EXERCISE PROMPT — All of the data needs to come back exactly as written.

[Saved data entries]
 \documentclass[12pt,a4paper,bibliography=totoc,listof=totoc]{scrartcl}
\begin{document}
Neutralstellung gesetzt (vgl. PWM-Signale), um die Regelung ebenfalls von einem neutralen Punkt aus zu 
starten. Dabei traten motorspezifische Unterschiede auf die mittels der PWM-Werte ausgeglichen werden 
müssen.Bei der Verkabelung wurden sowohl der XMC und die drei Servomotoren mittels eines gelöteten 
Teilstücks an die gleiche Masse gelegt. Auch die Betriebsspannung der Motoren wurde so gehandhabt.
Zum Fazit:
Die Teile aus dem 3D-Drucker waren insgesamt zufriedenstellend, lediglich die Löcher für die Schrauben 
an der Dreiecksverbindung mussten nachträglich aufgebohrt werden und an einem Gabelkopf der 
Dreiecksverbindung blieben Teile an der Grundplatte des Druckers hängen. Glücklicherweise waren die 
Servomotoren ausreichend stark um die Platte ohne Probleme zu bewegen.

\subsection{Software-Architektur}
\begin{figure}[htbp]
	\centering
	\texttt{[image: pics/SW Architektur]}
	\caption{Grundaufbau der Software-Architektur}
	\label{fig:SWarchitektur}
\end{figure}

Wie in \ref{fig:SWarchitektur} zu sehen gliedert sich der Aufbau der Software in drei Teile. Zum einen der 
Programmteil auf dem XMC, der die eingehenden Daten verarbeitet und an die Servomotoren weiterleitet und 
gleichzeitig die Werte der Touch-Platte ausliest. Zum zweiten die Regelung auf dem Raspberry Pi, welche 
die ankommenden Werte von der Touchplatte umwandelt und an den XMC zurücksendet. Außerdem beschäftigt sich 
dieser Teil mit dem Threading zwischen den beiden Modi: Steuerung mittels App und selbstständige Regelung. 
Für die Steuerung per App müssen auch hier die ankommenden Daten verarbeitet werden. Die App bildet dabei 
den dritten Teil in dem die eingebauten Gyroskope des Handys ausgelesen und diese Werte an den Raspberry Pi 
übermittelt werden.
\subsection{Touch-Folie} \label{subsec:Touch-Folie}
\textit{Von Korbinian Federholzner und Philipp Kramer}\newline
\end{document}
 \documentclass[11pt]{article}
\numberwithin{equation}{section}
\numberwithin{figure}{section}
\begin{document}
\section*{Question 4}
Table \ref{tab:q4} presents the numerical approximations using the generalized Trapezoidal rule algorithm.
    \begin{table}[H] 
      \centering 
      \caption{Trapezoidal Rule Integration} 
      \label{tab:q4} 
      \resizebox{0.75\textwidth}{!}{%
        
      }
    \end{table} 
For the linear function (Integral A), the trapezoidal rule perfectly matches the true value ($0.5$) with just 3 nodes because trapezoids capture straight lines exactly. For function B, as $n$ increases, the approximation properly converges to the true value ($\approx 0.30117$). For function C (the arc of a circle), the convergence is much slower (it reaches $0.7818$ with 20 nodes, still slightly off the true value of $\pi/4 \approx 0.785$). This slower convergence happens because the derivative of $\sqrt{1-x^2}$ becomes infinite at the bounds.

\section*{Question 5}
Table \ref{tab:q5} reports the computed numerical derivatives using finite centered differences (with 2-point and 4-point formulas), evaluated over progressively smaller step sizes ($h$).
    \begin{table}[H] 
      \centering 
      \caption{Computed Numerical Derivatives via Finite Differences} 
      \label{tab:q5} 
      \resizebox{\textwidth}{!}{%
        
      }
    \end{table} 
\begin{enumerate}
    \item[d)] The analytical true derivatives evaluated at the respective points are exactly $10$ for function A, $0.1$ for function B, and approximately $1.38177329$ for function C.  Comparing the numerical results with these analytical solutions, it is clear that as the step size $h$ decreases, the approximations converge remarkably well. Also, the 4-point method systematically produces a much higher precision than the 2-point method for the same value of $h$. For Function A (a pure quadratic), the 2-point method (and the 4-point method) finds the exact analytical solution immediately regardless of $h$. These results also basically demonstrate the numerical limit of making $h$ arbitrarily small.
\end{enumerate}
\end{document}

RESULT OF THE EXERCISE —
 \documentclass[12pt,a4paper,bibliography=totoc,listof=totoc]{scrartcl}
\begin{document}
Neutralstellung gesetzt (vgl. PWM-Signale), um die Regelung ebenfalls von einem neutralen Punkt aus zu 
starten. Dabei traten motorspezifische Unterschiede auf die mittels der PWM-Werte ausgeglichen werden 
müssen.Bei der Verkabelung wurden sowohl der XMC und die drei Servomotoren mittels eines gelöteten 
Teilstücks an die gleiche Masse gelegt. Auch die Betriebsspannung der Motoren wurde so gehandhabt.
Zum Fazit:
Die Teile aus dem 3D-Drucker waren insgesamt zufriedenstellend, lediglich die Löcher für die Schrauben 
an der Dreiecksverbindung mussten nachträglich aufgebohrt werden und an einem Gabelkopf der 
Dreiecksverbindung blieben Teile an der Grundplatte des Druckers hängen. Glücklicherweise waren die 
Servomotoren ausreichend stark um die Platte ohne Probleme zu bewegen.

\subsection{Software-Architektur}
\begin{figure}[htbp]
	\centering
	\texttt{[image: pics/SW Architektur]}
	\caption{Grundaufbau der Software-Architektur}
	\label{fig:SWarchitektur}
\end{figure}

Wie in \ref{fig:SWarchitektur} zu sehen gliedert sich der Aufbau der Software in drei Teile. Zum einen der 
Programmteil auf dem XMC, der die eingehenden Daten verarbeitet und an die Servomotoren weiterleitet und 
gleichzeitig die Werte der Touch-Platte ausliest. Zum zweiten die Regelung auf dem Raspberry Pi, welche 
die ankommenden Werte von der Touchplatte umwandelt und an den XMC zurücksendet. Außerdem beschäftigt sich 
dieser Teil mit dem Threading zwischen den beiden Modi: Steuerung mittels App und selbstständige Regelung. 
Für die Steuerung per App müssen auch hier die ankommenden Daten verarbeitet werden. Die App bildet dabei 
den dritten Teil in dem die eingebauten Gyroskope des Handys ausgelesen und diese Werte an den Raspberry Pi 
übermittelt werden.
\subsection{Touch-Folie} \label{subsec:Touch-Folie}
\textit{Von Korbinian Federholzner und Philipp Kramer}\newline
\end{document}
 \documentclass[11pt]{article}
\numberwithin{equation}{section}
\numberwithin{figure}{section}
\begin{document}
\section*{Question 4}
Table \ref{tab:q4} presents the numerical approximations using the generalized Trapezoidal rule algorithm.
    \begin{table}[H] 
      \centering 
      \caption{Trapezoidal Rule Integration} 
      \label{tab:q4} 
      \resizebox{0.75\textwidth}{!}{%
        
      }
    \end{table} 
For the linear function (Integral A), the trapezoidal rule perfectly matches the true value ($0.5$) with just 3 nodes because trapezoids capture straight lines exactly. For function B, as $n$ increases, the approximation properly converges to the true value ($\approx 0.30117$). For function C (the arc of a circle), the convergence is much slower (it reaches $0.7818$ with 20 nodes, still slightly off the true value of $\pi/4 \approx 0.785$). This slower convergence happens because the derivative of $\sqrt{1-x^2}$ becomes infinite at the bounds.

\section*{Question 5}
Table \ref{tab:q5} reports the computed numerical derivatives using finite centered differences (with 2-point and 4-point formulas), evaluated over progressively smaller step sizes ($h$).
    \begin{table}[H] 
      \centering 
      \caption{Computed Numerical Derivatives via Finite Differences} 
      \label{tab:q5} 
      \resizebox{\textwidth}{!}{%
        
      }
    \end{table} 
\begin{enumerate}
    \item[d)] The analytical true derivatives evaluated at the respective points are exactly $10$ for function A, $0.1$ for function B, and approximately $1.38177329$ for function C.  Comparing the numerical results with these analytical solutions, it is clear that as the step size $h$ decreases, the approximations converge remarkably well. Also, the 4-point method systematically produces a much higher precision than the 2-point method for the same value of $h$. For Function A (a pure quadratic), the 2-point method (and the 4-point method) finds the exact analytical solution immediately regardless of $h$. These results also basically demonstrate the numerical limit of making $h$ arbitrarily small.
\end{enumerate}
\end{document}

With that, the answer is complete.